HD 83953

Observation data Epoch J2000 Equinox ICRS
- Constellation: Hydra
- Right ascension: 09^{h} 41^{m} 17.00785^{s}
- Declination: −23° 35′ 29.4325″
- Apparent magnitude (V): 4.76

Characteristics
- Evolutionary stage: main sequence
- Spectral type: B5 V
- B−V color index: −0.117±0.015

Astrometry
- Radial velocity (R_{v}): +16.05±1.5 km/s
- Proper motion (μ): RA: −29.969 mas/yr Dec.: +1.914 mas/yr
- Parallax (π): 6.5733±0.2851 mas
- Distance: 500 ± 20 ly (152 ± 7 pc)
- Absolute magnitude (M_{V}): −1.19

Details
- Mass: 4.57±0.08 M_{☉}
- Radius: 4.00±0.08 R_{☉}
- Luminosity: 708+60 −55 L_{☉}
- Surface gravity (log g): 2.54±0.03 cgs
- Temperature: 15,000±150 K
- Rotational velocity (v sin i): 315 km/s
- Other designations: I Hya, BD−22°2684, HD 83953, HIP 47522, HR 3858, SAO 177840

Database references
- SIMBAD: data

= HD 83953 =

Star in the constellation Hydra

HD 83953 (I Hydrae) is a single, blue-white hued star in the equatorial constellation of Hydra. It is visible to the naked eye, having an apparent visual magnitude of 4.76. Based upon an annual parallax shift of 6.6 mas, the distance to this star is estimated as 500 light years. It is moving further from Earth with a heliocentric radial velocity of +16 km/s.

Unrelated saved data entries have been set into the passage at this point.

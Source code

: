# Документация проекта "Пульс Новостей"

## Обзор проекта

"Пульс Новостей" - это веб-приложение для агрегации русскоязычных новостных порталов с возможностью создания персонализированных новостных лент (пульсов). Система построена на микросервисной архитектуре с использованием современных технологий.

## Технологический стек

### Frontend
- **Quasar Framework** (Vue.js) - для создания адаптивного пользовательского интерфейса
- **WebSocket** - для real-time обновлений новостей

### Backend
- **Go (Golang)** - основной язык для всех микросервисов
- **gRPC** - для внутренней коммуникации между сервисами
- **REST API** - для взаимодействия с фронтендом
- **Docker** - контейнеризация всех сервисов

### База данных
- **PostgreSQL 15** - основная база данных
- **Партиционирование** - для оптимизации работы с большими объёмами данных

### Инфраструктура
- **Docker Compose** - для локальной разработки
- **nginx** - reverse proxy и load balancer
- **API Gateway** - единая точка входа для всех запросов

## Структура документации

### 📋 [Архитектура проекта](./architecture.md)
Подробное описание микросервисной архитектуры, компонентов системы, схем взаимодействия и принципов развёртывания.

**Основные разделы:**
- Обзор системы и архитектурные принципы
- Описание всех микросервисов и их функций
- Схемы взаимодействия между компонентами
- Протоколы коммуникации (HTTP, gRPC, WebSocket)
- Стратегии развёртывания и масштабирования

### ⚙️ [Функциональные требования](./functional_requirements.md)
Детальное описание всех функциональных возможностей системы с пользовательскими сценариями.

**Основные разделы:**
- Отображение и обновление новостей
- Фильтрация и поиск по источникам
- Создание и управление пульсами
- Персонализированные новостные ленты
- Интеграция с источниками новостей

This is a B-type main-sequence star with a stellar classification of B5 V. It has been known to be a Be star since 1926, when an Hβ emission line was discovered in the stellar spectrum by Mount Wilson Observatory. This energy is coming from a circumstellar envelope of heated gas that has been expelled from the central star and formed a thin orbiting disk. HD 83953 is spinning rapidly with a projected rotational velocity of 315 km/s, giving the star an oblate shape with an equatorial bulge that is 18% larger than the polar radius.

HD 83953 has 4.6 times the mass of the Sun and 4.0 times the Sun's radius. It is radiating 708 times the Sun's luminosity from its photosphere at an effective temperature of 15,000 K.